= ACTIVITY =
Give the records again exactly, but drop the pictures.

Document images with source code
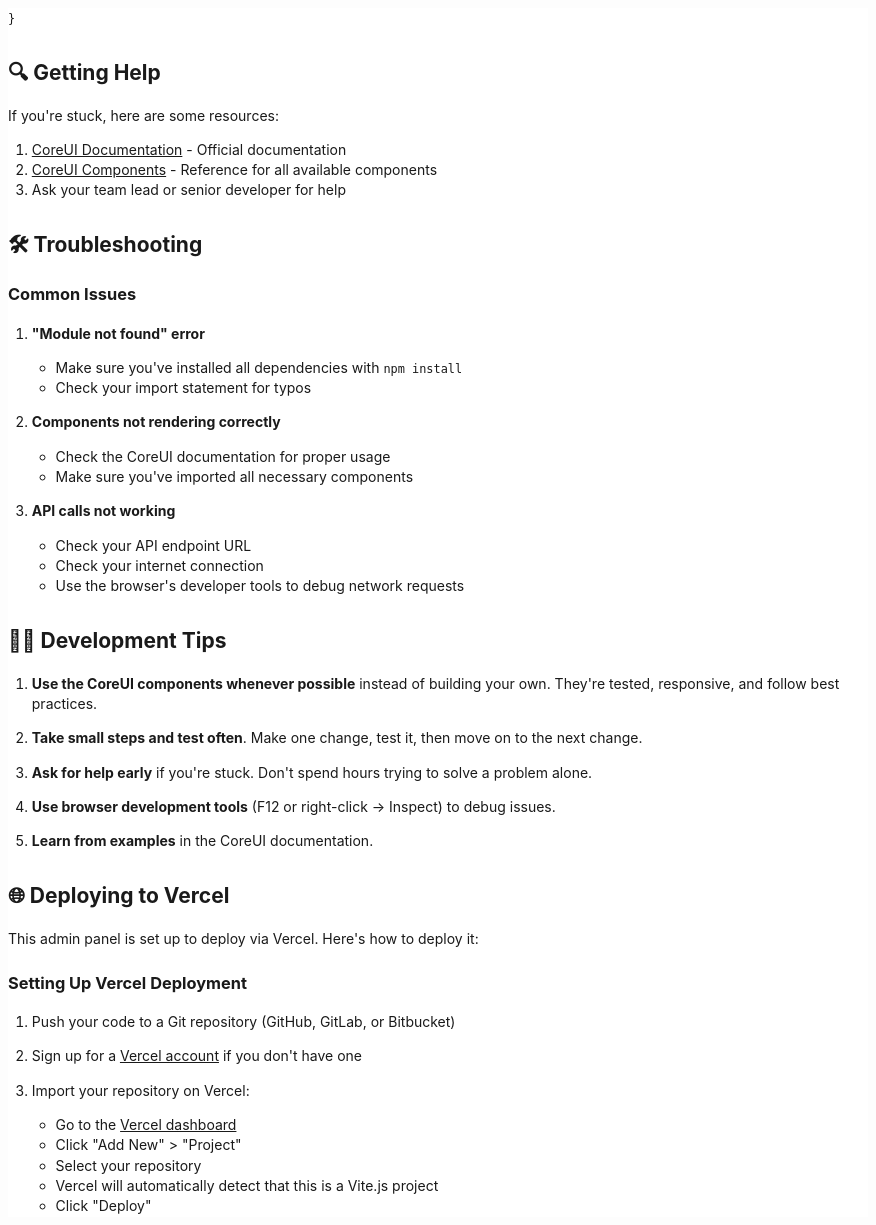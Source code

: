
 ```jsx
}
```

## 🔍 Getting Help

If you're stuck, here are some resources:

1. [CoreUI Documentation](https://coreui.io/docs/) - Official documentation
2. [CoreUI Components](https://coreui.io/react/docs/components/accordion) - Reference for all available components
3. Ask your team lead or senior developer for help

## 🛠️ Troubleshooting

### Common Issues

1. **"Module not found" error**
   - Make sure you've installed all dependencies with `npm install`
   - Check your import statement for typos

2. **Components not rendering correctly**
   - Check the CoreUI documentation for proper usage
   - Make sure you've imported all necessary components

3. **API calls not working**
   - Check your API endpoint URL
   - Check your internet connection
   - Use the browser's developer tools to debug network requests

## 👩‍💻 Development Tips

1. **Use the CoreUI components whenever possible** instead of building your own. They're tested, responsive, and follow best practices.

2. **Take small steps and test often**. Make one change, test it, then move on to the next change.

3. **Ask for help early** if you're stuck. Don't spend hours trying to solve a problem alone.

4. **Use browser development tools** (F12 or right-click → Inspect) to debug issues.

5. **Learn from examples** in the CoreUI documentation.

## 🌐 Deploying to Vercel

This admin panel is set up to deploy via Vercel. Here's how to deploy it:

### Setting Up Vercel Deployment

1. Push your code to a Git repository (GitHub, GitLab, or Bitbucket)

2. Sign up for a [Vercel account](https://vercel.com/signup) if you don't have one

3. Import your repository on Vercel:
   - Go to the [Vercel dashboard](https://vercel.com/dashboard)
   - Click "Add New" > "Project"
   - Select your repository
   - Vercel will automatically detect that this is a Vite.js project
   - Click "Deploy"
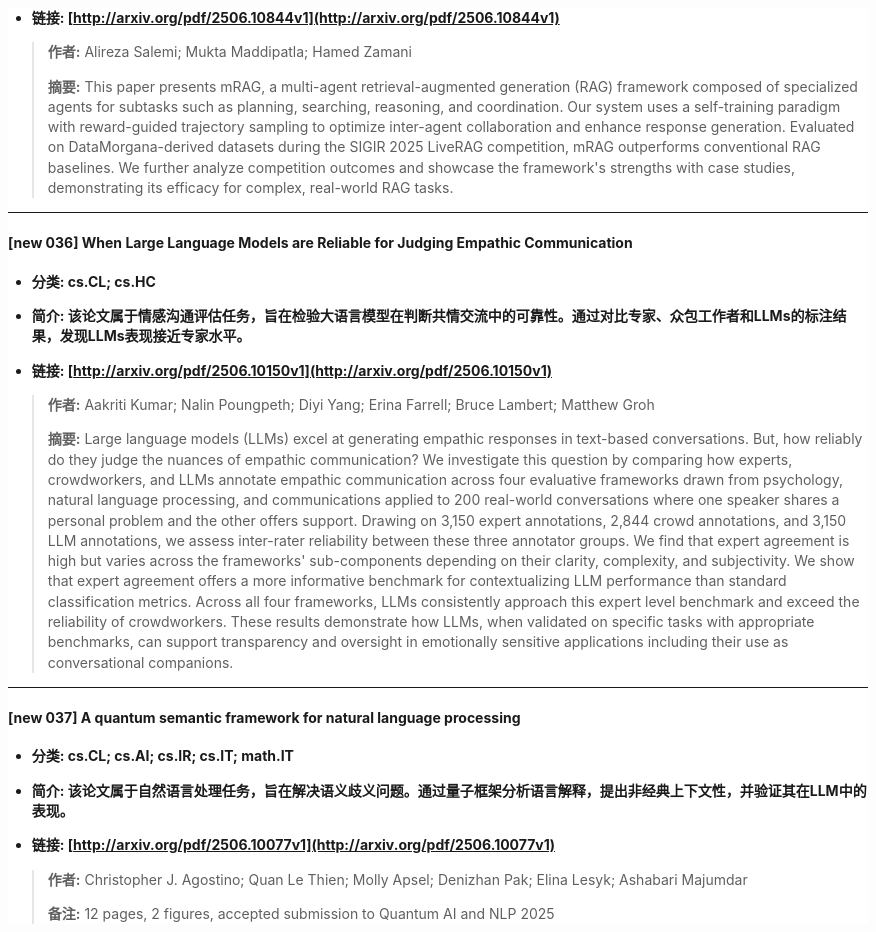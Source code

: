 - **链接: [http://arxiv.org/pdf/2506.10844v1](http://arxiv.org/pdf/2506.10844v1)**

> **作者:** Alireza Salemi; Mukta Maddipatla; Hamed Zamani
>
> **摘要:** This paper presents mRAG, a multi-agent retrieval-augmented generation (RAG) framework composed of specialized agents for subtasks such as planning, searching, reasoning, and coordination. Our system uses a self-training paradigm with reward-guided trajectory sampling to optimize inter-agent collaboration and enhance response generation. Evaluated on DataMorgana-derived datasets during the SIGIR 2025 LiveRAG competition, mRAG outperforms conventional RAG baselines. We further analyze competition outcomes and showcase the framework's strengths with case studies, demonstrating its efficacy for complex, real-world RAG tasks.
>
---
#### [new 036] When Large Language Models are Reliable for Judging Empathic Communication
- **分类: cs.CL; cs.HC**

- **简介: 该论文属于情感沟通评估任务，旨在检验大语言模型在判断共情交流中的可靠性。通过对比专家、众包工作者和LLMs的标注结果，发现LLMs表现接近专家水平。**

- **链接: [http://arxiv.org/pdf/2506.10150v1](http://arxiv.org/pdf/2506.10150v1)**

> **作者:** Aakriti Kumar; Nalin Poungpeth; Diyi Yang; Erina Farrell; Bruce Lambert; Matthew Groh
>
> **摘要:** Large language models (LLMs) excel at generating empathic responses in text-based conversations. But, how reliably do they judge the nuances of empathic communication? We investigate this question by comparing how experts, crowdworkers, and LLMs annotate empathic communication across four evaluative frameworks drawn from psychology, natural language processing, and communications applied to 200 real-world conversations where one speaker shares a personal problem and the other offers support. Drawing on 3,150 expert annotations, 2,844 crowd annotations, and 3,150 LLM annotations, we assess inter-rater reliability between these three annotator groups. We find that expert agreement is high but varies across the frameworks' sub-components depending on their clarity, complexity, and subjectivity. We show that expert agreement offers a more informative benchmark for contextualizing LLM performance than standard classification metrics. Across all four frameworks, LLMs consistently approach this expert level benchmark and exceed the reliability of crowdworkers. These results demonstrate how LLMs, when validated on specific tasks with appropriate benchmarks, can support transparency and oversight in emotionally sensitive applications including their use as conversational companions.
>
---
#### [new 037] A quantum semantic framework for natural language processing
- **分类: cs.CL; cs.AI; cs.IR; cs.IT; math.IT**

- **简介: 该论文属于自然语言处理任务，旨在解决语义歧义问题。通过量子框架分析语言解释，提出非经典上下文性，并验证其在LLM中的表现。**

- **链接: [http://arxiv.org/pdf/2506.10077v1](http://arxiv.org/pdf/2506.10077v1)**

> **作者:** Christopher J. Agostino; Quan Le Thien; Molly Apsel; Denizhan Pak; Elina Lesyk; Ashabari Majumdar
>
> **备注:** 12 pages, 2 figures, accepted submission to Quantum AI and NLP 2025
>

= EXERCISE RESPONSE =
Source code

:
 ```jsx
}
```

## 🔍 Getting Help

If you're stuck, here are some resources:

1. [CoreUI Documentation](https://coreui.io/docs/) - Official documentation
2. [CoreUI Components](https://coreui.io/react/docs/components/accordion) - Reference for all available components
3. Ask your team lead or senior developer for help

## 🛠️ Troubleshooting

### Common Issues

1. **"Module not found" error**
   - Make sure you've installed all dependencies with `npm install`
   - Check your import statement for typos

2. **Components not rendering correctly**
   - Check the CoreUI documentation for proper usage
   - Make sure you've imported all necessary components

3. **API calls not working**
   - Check your API endpoint URL
   - Check your internet connection
   - Use the browser's developer tools to debug network requests

## 👩‍💻 Development Tips

1. **Use the CoreUI components whenever possible** instead of building your own. They're tested, responsive, and follow best practices.

2. **Take small steps and test often**. Make one change, test it, then move on to the next change.

3. **Ask for help early** if you're stuck. Don't spend hours trying to solve a problem alone.

4. **Use browser development tools** (F12 or right-click → Inspect) to debug issues.

5. **Learn from examples** in the CoreUI documentation.

## 🌐 Deploying to Vercel

This admin panel is set up to deploy via Vercel. Here's how to deploy it:

### Setting Up Vercel Deployment

1. Push your code to a Git repository (GitHub, GitLab, or Bitbucket)

2. Sign up for a [Vercel account](https://vercel.com/signup) if you don't have one

3. Import your repository on Vercel:
   - Go to the [Vercel dashboard](https://vercel.com/dashboard)
   - Click "Add New" > "Project"
   - Select your repository
   - Vercel will automatically detect that this is a Vite.js project
   - Click "Deploy"
Source code

: - **链接: [http://arxiv.org/pdf/2506.10844v1](http://arxiv.org/pdf/2506.10844v1)**

> **作者:** Alireza Salemi; Mukta Maddipatla; Hamed Zamani
>
> **摘要:** This paper presents mRAG, a multi-agent retrieval-augmented generation (RAG) framework composed of specialized agents for subtasks such as planning, searching, reasoning, and coordination. Our system uses a self-training paradigm with reward-guided trajectory sampling to optimize inter-agent collaboration and enhance response generation. Evaluated on DataMorgana-derived datasets during the SIGIR 2025 LiveRAG competition, mRAG outperforms conventional RAG baselines. We further analyze competition outcomes and showcase the framework's strengths with case studies, demonstrating its efficacy for complex, real-world RAG tasks.
>
---
#### [new 036] When Large Language Models are Reliable for Judging Empathic Communication
- **分类: cs.CL; cs.HC**

- **简介: 该论文属于情感沟通评估任务，旨在检验大语言模型在判断共情交流中的可靠性。通过对比专家、众包工作者和LLMs的标注结果，发现LLMs表现接近专家水平。**

- **链接: [http://arxiv.org/pdf/2506.10150v1](http://arxiv.org/pdf/2506.10150v1)**

> **作者:** Aakriti Kumar; Nalin Poungpeth; Diyi Yang; Erina Farrell; Bruce Lambert; Matthew Groh
>
> **摘要:** Large language models (LLMs) excel at generating empathic responses in text-based conversations. But, how reliably do they judge the nuances of empathic communication? We investigate this question by comparing how experts, crowdworkers, and LLMs annotate empathic communication across four evaluative frameworks drawn from psychology, natural language processing, and communications applied to 200 real-world conversations where one speaker shares a personal problem and the other offers support. Drawing on 3,150 expert annotations, 2,844 crowd annotations, and 3,150 LLM annotations, we assess inter-rater reliability between these three annotator groups. We find that expert agreement is high but varies across the frameworks' sub-components depending on their clarity, complexity, and subjectivity. We show that expert agreement offers a more informative benchmark for contextualizing LLM performance than standard classification metrics. Across all four frameworks, LLMs consistently approach this expert level benchmark and exceed the reliability of crowdworkers. These results demonstrate how LLMs, when validated on specific tasks with appropriate benchmarks, can support transparency and oversight in emotionally sensitive applications including their use as conversational companions.
>
---
#### [new 037] A quantum semantic framework for natural language processing
- **分类: cs.CL; cs.AI; cs.IR; cs.IT; math.IT**

- **简介: 该论文属于自然语言处理任务，旨在解决语义歧义问题。通过量子框架分析语言解释，提出非经典上下文性，并验证其在LLM中的表现。**

- **链接: [http://arxiv.org/pdf/2506.10077v1](http://arxiv.org/pdf/2506.10077v1)**

> **作者:** Christopher J. Agostino; Quan Le Thien; Molly Apsel; Denizhan Pak; Elina Lesyk; Ashabari Majumdar
>
> **备注:** 12 pages, 2 figures, accepted submission to Quantum AI and NLP 2025
>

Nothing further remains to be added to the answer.